In the illustration here, the left part shows the detailed process: The blue pixels form the left and right edges of the triangle, and the red outlines show the horizontal lines that need to be drawn. On the right you can see the resulting triangle.
That’s it - that is the method: Finding the start and end points of each horizontal line that will need to be drawn to represent the triangle. And then draw those lines. We convert the triangle into a set of scanlines - hence the name scanline conversion.
Let’s take a look at how this can be done in practice.
We use the same triangle setup as in the previous article. We start with defining a triangle by its vertices and a color:
const vertices = [];
vertices.push(new Vector(140, 100, 0));
vertices.push(new Vector(140, 40, 0));
vertices.push(new Vector(80, 40, 0));
const greenTriangleIndices = [0, 1, 2];
const greenTriangle = new Triangle(greenTriangleIndices, imageData);
const greenColor = new Vector(120, 240, 100);
greenTriangle.draw(vertices, greenColor);
Here we use an array to hold the vertex coordinates of the triangle. We define indices to those vertices, and then instantiate a Triangle
object that contains pointers to the vertices. We also define a triangle color by its red, green and blue components, and finally draw the triangle using the vertex array and the specified color as input.
We will rely on a Vector
class for grouping of numbers that belong together - such as 3D coordinates and RGB color values.
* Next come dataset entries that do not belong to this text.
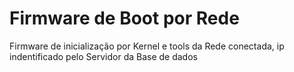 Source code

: # Firmware de Boot por Rede
Firmware de inicialização por Kernel e tools da Rede conectada, ip indentificado pelo Servidor 
da Base de dados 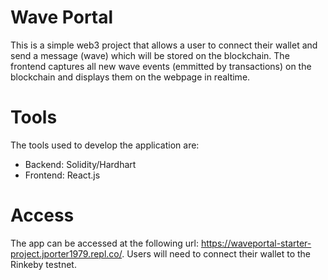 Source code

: # Wave Portal
This is a simple web3 project that allows a user to connect their wallet and send a message (wave) which will be stored on the blockchain. The frontend captures all new wave events (emmitted by transactions) on the blockchain and displays them on the webpage in realtime.

# Tools
The tools used to develop the application are:
- Backend: Solidity/Hardhart
- Frontend: React.js

# Access
The app can be accessed at the following url: https://waveportal-starter-project.jporter1979.repl.co/. Users will need to connect their wallet to the Rinkeby testnet.

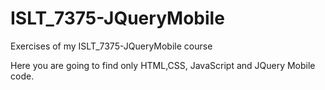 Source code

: # ISLT_7375-JQueryMobile
Exercises of my ISLT_7375-JQueryMobile course

Here you are going to find only HTML,CSS, JavaScript and JQuery Mobile code.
The vertex indices for each triangle are stored inside each Triangle
object. We keep the vertex coordinates outside, in a separate array. This way we can move vertices around (update their positions) while still keeping the basic structure of a triangle, the vertices that define it, as-is.
Also notice that the vertices are specified in counterclockwise order (in screen coordinates, y
points downwards).
The first part of the triangle drawing method is very similar to the previous version:
draw(coordinates, color) {
const v = [];
v[0] = [coordinates[this.va][0], coordinates[this.va][1]];
v[1] = [coordinates[this.vb][0], coordinates[this.vb][1]];
v[2] = [coordinates[this.vc][0], coordinates[this.vc][1]];
const ab = [v[1][0] - v[0][0], v[1][1] - v[0][1]];
const ac = [v[2][0] - v[0][0], v[2][1] - v[0][1]];
// only draw if determinant is positive
// in that case, the vertices are oriented counter-clockwise, ie the triangle is front-facing.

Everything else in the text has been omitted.